● What the exercise asks:
Find each line below that includes "have", then copy it.

● Dataset excerpts:
----
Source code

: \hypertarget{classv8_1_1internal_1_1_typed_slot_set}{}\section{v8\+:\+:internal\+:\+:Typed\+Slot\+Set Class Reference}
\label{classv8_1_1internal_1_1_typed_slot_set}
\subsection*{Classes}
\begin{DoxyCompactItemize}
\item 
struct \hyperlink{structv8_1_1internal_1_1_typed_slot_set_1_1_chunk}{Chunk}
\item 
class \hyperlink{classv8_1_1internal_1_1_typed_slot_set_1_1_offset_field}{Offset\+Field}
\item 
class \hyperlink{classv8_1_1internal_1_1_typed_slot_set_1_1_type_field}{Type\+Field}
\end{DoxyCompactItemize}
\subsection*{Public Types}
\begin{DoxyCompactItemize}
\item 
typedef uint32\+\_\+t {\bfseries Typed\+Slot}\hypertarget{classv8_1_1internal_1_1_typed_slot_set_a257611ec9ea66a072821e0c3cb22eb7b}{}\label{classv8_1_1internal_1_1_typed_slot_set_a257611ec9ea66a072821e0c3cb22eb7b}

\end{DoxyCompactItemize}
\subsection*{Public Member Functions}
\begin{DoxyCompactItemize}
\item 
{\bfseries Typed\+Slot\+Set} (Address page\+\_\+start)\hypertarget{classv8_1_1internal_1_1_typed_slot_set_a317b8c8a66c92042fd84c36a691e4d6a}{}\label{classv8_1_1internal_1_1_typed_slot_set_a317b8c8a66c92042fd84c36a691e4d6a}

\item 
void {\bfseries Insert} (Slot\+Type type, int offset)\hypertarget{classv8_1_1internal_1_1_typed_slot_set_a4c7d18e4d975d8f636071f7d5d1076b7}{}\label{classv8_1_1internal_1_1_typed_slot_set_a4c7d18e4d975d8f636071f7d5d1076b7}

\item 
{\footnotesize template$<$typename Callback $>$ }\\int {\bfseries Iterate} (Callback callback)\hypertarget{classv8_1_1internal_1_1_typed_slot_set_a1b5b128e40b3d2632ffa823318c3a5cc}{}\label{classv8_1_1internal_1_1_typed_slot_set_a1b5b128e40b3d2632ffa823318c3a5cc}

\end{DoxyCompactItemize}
----
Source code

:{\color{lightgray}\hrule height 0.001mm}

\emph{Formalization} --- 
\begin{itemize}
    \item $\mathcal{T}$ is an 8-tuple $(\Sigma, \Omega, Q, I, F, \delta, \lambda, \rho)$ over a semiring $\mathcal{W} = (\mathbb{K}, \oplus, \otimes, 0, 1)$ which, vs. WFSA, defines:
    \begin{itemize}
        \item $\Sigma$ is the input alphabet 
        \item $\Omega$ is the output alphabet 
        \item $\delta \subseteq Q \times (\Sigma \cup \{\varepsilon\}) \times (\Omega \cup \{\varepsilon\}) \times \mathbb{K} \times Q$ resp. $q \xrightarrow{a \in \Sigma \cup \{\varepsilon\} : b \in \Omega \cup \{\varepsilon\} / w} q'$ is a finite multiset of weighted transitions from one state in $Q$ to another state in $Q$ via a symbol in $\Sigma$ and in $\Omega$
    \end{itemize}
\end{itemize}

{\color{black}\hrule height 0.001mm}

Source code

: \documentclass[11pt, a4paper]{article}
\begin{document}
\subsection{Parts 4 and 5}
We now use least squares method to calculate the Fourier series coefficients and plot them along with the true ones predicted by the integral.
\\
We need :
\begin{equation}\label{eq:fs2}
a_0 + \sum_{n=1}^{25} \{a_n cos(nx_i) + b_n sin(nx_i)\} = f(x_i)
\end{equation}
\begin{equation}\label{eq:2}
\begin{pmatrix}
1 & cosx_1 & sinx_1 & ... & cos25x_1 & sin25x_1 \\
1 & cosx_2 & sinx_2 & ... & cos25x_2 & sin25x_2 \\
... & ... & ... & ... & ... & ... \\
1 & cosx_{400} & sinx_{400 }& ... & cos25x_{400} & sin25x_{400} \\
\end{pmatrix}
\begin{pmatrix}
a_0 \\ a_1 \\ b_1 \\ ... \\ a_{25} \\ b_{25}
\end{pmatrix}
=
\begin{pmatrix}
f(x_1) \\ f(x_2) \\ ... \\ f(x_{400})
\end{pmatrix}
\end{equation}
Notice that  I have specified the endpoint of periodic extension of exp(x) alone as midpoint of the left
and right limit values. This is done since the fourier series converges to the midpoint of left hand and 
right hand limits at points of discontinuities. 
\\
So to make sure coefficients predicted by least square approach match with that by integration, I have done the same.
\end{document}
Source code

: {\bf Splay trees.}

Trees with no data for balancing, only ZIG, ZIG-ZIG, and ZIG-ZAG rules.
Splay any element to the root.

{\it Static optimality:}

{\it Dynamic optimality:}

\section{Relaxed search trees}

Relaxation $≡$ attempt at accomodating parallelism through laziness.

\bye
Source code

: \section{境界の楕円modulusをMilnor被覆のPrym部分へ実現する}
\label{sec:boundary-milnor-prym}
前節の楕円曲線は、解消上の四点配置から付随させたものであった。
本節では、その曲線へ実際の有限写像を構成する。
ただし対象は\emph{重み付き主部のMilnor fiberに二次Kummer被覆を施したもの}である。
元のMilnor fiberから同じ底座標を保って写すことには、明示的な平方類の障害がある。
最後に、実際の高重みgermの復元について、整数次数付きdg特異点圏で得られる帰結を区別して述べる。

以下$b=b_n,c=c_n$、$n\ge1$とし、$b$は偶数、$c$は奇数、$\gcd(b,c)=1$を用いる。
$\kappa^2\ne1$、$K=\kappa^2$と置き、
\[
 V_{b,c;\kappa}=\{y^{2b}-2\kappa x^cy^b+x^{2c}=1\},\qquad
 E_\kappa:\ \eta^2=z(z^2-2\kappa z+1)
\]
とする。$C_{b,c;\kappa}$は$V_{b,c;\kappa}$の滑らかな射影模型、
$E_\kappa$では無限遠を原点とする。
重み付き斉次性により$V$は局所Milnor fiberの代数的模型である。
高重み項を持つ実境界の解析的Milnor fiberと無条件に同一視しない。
----
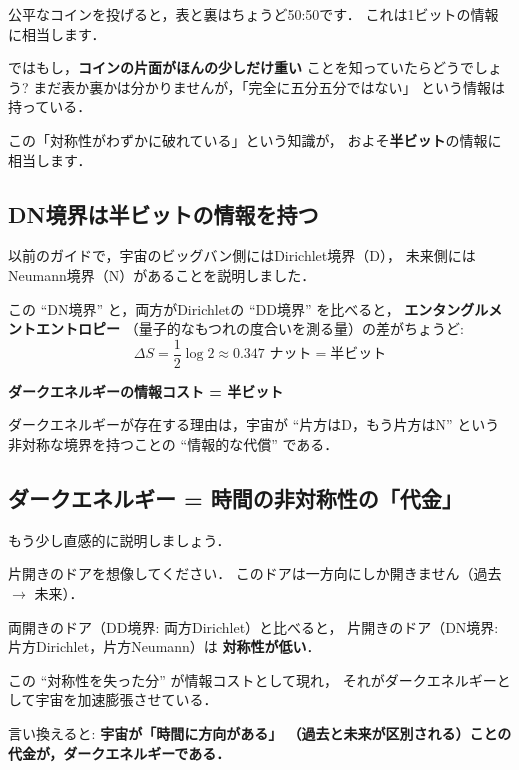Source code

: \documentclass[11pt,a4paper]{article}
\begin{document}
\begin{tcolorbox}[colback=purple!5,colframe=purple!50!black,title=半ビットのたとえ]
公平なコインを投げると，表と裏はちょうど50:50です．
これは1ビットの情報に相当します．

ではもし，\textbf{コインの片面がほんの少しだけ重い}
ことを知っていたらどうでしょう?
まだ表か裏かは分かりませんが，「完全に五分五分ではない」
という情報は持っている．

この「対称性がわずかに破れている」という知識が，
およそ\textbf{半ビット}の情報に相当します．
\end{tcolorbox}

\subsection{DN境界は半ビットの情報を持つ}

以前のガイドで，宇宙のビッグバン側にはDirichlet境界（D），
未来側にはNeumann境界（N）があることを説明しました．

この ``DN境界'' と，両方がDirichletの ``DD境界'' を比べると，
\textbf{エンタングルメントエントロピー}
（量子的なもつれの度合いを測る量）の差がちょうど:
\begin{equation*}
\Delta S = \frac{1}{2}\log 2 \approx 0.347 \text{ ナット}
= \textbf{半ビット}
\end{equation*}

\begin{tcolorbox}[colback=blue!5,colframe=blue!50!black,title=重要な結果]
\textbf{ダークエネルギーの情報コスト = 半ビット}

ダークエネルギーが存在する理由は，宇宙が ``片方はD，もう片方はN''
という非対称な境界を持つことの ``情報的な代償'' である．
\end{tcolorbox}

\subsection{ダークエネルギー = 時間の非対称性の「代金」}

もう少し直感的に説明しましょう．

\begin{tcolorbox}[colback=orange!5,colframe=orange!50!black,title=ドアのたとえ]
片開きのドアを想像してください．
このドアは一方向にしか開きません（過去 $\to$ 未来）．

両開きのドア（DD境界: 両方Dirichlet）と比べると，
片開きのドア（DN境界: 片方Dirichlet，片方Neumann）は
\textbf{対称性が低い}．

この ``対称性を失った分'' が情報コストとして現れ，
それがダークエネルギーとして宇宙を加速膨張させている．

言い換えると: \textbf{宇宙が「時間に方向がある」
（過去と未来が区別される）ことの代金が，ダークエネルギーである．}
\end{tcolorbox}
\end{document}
----
● Exercise solution:
Notice that  I have specified the endpoint of periodic extension of exp(x) alone as midpoint of the left
So to make sure coefficients predicted by least square approach match with that by integration, I have done the same.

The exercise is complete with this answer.